Now, if we look again at Article 5, we see the same text but in addition, there are all taxonomy mentions and candidate concepts. This document is more than it was before because it is enriched with the background knowledge of your organization.
In linking to your graph our objective is to identify legal concepts and enrich them with background graph knowledge. So, let’s look again at some simple text from Article 5.
With the help of Graphwise tooling, you can see that financial entity is a collective term describing 12 entities. This will help you understand if your type of organization is considered a financial entity. We see that financial entities are required to have some kind of framework that is often mentioned in the text. The tool offers several candidates of extracted terms and suggests the most likely one. ICT risk is also a defined term and so on. You can see that it will be difficult to understand what this brief paragraph is about without the proper technology.
Finally, for talking to your graph, you’ll need Graphwise GraphDB. To test these capabilities let’s use the control question we had for ChatGPT: “What is the definition of the operational resiliency?”
As we can see from the screenshot above, when we have structured knowledge, we can retrieve the exact definition from the original document. Now, we can ask even more complex questions like “What is the business impact analysis in this case?” or “How software and hardware and people should be interlinked?”.
DORA has the answers and we’ve also tested our answers against the responses of a subject matter expert and have validated them.
When we’re working with the exact definitions and sources, even the narrated responses are high in precision and quality. So, structuring your graph and linking it to background sources leads to substantial improvement of the quality of the retrieved insights.
To wrap it up
Given the requirements of the domains of regulatory compliance and policy comprehension, the hallucination problem is not only a problem, but an anti-requirement. So in these domains, the structuring of background knowledge is much more important for retrieving information than generative AI capabilities that produce an approximate summary of the exact knowledge.

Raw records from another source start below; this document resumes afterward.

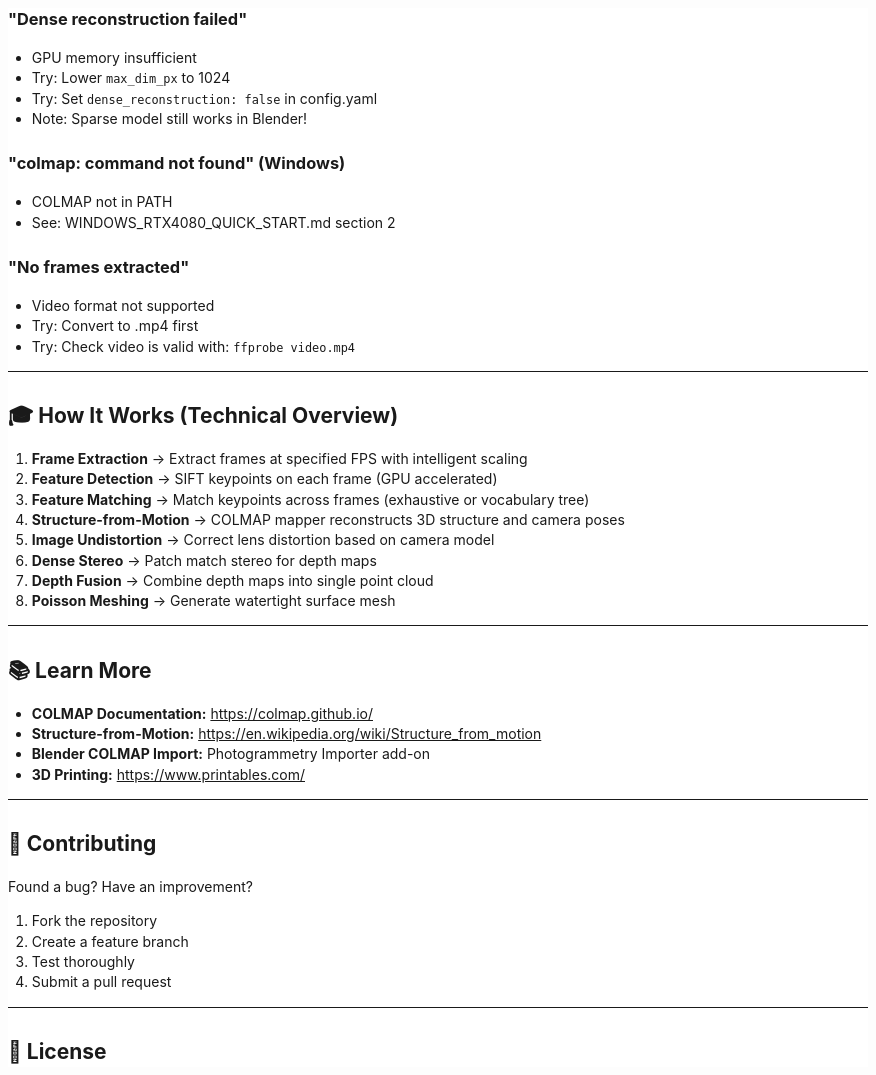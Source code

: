### "Dense reconstruction failed"
- GPU memory insufficient
- Try: Lower `max_dim_px` to 1024
- Try: Set `dense_reconstruction: false` in config.yaml
- Note: Sparse model still works in Blender!

### "colmap: command not found" (Windows)
- COLMAP not in PATH
- See: WINDOWS_RTX4080_QUICK_START.md section 2

### "No frames extracted"
- Video format not supported
- Try: Convert to .mp4 first
- Try: Check video is valid with: `ffprobe video.mp4`

---

## 🎓 How It Works (Technical Overview)

1. **Frame Extraction** → Extract frames at specified FPS with intelligent scaling
2. **Feature Detection** → SIFT keypoints on each frame (GPU accelerated)
3. **Feature Matching** → Match keypoints across frames (exhaustive or vocabulary tree)
4. **Structure-from-Motion** → COLMAP mapper reconstructs 3D structure and camera poses
5. **Image Undistortion** → Correct lens distortion based on camera model
6. **Dense Stereo** → Patch match stereo for depth maps
7. **Depth Fusion** → Combine depth maps into single point cloud
8. **Poisson Meshing** → Generate watertight surface mesh

---

## 📚 Learn More

- **COLMAP Documentation:** https://colmap.github.io/
- **Structure-from-Motion:** https://en.wikipedia.org/wiki/Structure_from_motion
- **Blender COLMAP Import:** Photogrammetry Importer add-on
- **3D Printing:** https://www.printables.com/

---

## 🤝 Contributing

Found a bug? Have an improvement?

1. Fork the repository
2. Create a feature branch
3. Test thoroughly
4. Submit a pull request

---

## 📝 License

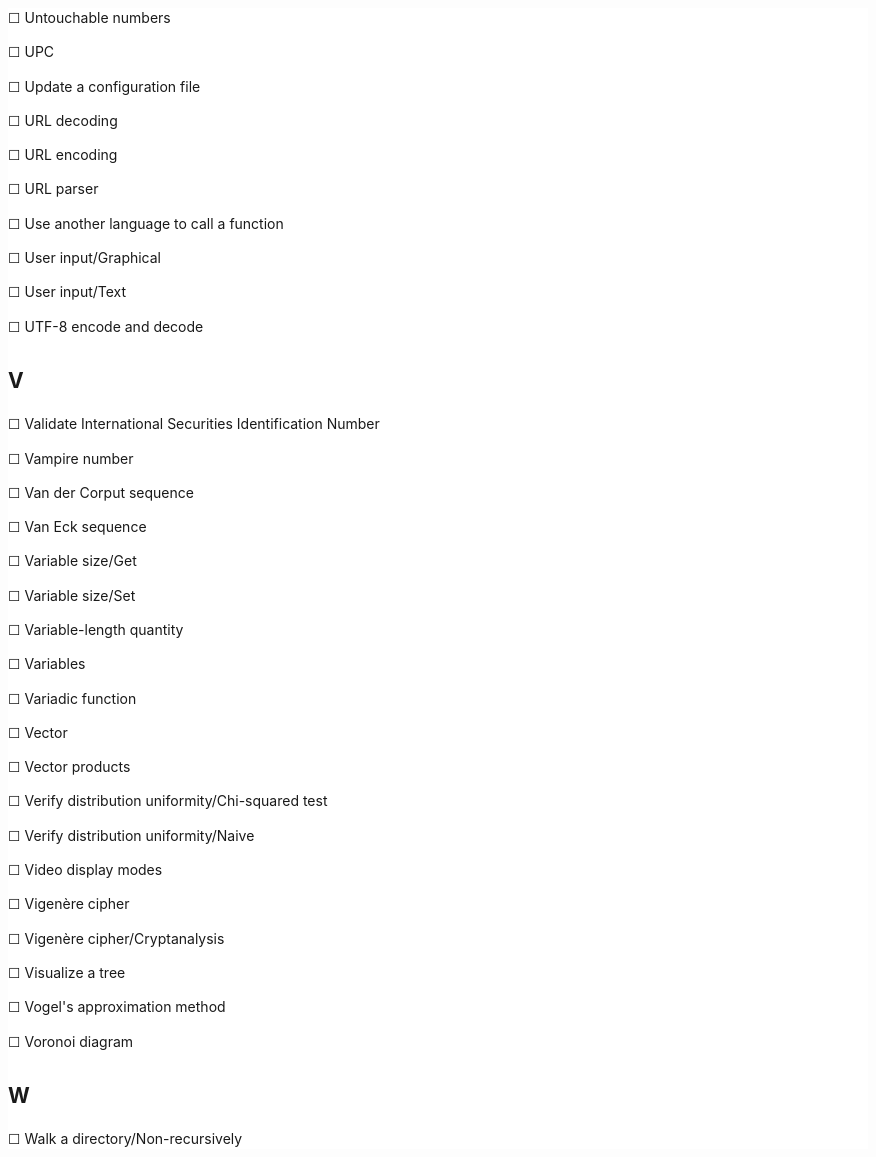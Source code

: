 &#9744; Untouchable numbers

&#9744; UPC

&#9744; Update a configuration file

&#9744; URL decoding

&#9744; URL encoding

&#9744; URL parser

&#9744; Use another language to call a function

&#9744; User input/Graphical

&#9744; User input/Text

&#9744; UTF-8 encode and decode

## V

&#9744; Validate International Securities Identification Number

&#9744; Vampire number

&#9744; Van der Corput sequence

&#9744; Van Eck sequence

&#9744; Variable size/Get

&#9744; Variable size/Set

&#9744; Variable-length quantity

&#9744; Variables

&#9744; Variadic function

&#9744; Vector

&#9744; Vector products

&#9744; Verify distribution uniformity/Chi-squared test

&#9744; Verify distribution uniformity/Naive

&#9744; Video display modes

&#9744; Vigenère cipher

&#9744; Vigenère cipher/Cryptanalysis

&#9744; Visualize a tree

&#9744; Vogel's approximation method

&#9744; Voronoi diagram

## W

&#9744; Walk a directory/Non-recursively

We can also easily see the benefits of using LLMs grounded in knowledge graphs for the legal personas outlined earlier.
By saving time to navigate and structure legal documents, this approach improves efficiency while also enhancing accuracy as there are less omissions and errors. Legal professionals experience higher satisfaction as now they are freed from mundane, repetitive tasks to focus on what they do best — interpretation and analysis. And last but not least, the resulting improvements in service margins boost profitability, while faster turnaround times for legal insights lead to increased overall productivity.